Governor of Tochigi Prefecture
- Incumbent
- Assumed office 9 December 2004
- Monarchs: Akihito Naruhito
- Preceded by: Akio Fukuda

Mayor of Utsunomiya
- In office 30 April 1999 – 15 October 2004
- Preceded by: Michiyasu Masuyama
- Succeeded by: Eiichi Sato

Member of the Tochigi Prefectural Assembly
- In office 1991–1999
- Constituency: Utsunomiya City

Member of the Utsunomiya City Council
- In office 1983–1990

Personal details
- Born: 21 May 1953 (age 73) Imaichi, Tochigi, Japan
- Party: Independent
- Alma mater: Nihon University

= Tomikazu Fukuda =

Japanese politician

Tomikazu Fukuda (福田 富一, Fukuda Tomikazu) is a Japanese politician who serves as governor of Tochigi Prefecture since 2004.

== Early life ==
Fukuda is a native of Imaichi, Tochigi.

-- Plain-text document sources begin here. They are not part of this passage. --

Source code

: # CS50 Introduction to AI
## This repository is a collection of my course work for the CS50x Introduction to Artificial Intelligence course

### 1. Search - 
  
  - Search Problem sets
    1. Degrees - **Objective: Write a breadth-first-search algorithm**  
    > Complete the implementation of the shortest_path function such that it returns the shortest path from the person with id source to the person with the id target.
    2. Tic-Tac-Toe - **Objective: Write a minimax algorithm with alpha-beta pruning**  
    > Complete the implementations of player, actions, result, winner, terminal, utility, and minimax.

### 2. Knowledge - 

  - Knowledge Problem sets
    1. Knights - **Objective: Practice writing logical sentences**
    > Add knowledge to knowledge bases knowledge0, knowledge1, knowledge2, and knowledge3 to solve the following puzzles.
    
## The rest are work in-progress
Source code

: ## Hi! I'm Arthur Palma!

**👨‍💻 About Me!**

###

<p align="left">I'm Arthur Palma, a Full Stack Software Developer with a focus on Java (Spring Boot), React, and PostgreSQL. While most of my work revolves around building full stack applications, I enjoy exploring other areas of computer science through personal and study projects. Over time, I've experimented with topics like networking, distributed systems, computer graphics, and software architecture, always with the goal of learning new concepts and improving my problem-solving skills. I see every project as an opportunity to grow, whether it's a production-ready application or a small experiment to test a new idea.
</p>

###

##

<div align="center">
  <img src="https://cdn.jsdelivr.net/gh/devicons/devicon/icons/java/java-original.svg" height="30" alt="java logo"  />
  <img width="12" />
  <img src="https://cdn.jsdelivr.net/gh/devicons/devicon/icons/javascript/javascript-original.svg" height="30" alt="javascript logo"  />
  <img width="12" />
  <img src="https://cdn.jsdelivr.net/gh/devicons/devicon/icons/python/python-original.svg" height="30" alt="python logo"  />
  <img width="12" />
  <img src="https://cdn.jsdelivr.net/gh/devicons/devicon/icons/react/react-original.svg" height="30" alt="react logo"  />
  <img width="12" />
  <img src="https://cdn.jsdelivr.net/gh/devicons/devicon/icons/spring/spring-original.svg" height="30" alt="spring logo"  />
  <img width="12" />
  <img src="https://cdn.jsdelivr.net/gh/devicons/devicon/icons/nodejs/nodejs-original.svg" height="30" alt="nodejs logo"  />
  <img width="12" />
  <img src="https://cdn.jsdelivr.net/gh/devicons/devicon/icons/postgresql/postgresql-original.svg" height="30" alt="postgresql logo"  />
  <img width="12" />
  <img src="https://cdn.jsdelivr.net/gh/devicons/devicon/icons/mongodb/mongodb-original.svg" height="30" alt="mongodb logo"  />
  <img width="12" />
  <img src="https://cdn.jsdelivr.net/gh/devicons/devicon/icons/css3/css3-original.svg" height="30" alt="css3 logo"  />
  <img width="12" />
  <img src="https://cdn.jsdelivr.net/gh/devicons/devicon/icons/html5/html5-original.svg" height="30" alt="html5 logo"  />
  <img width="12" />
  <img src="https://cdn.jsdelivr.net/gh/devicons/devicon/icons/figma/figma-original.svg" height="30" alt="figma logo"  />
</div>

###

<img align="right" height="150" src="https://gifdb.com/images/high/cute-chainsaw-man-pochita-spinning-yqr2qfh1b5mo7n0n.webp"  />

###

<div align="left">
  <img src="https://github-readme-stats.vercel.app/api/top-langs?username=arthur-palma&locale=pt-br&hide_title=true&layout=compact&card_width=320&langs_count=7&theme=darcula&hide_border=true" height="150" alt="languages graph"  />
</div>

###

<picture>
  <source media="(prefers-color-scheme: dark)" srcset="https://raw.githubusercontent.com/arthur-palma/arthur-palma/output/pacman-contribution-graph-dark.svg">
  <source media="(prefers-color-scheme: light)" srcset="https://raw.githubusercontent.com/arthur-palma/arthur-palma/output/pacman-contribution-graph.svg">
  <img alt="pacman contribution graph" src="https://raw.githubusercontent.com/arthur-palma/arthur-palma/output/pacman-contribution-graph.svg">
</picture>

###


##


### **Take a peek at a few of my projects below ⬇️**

He graduated of Nihon University.

== Political career ==
Fukuda served in the city assembly of Utsunomiya, Tochigi from 1983 and then in the Tochigi Prefectural Assembly from 1991.

He also served as mayor of Utsunomiya for two terms from 1999 until his election as governor in 2004. He was reelected on 16 November 2008, in a two-person election, and in every election since.

His is currently serving his sixth term, which expires on 8 December 2028.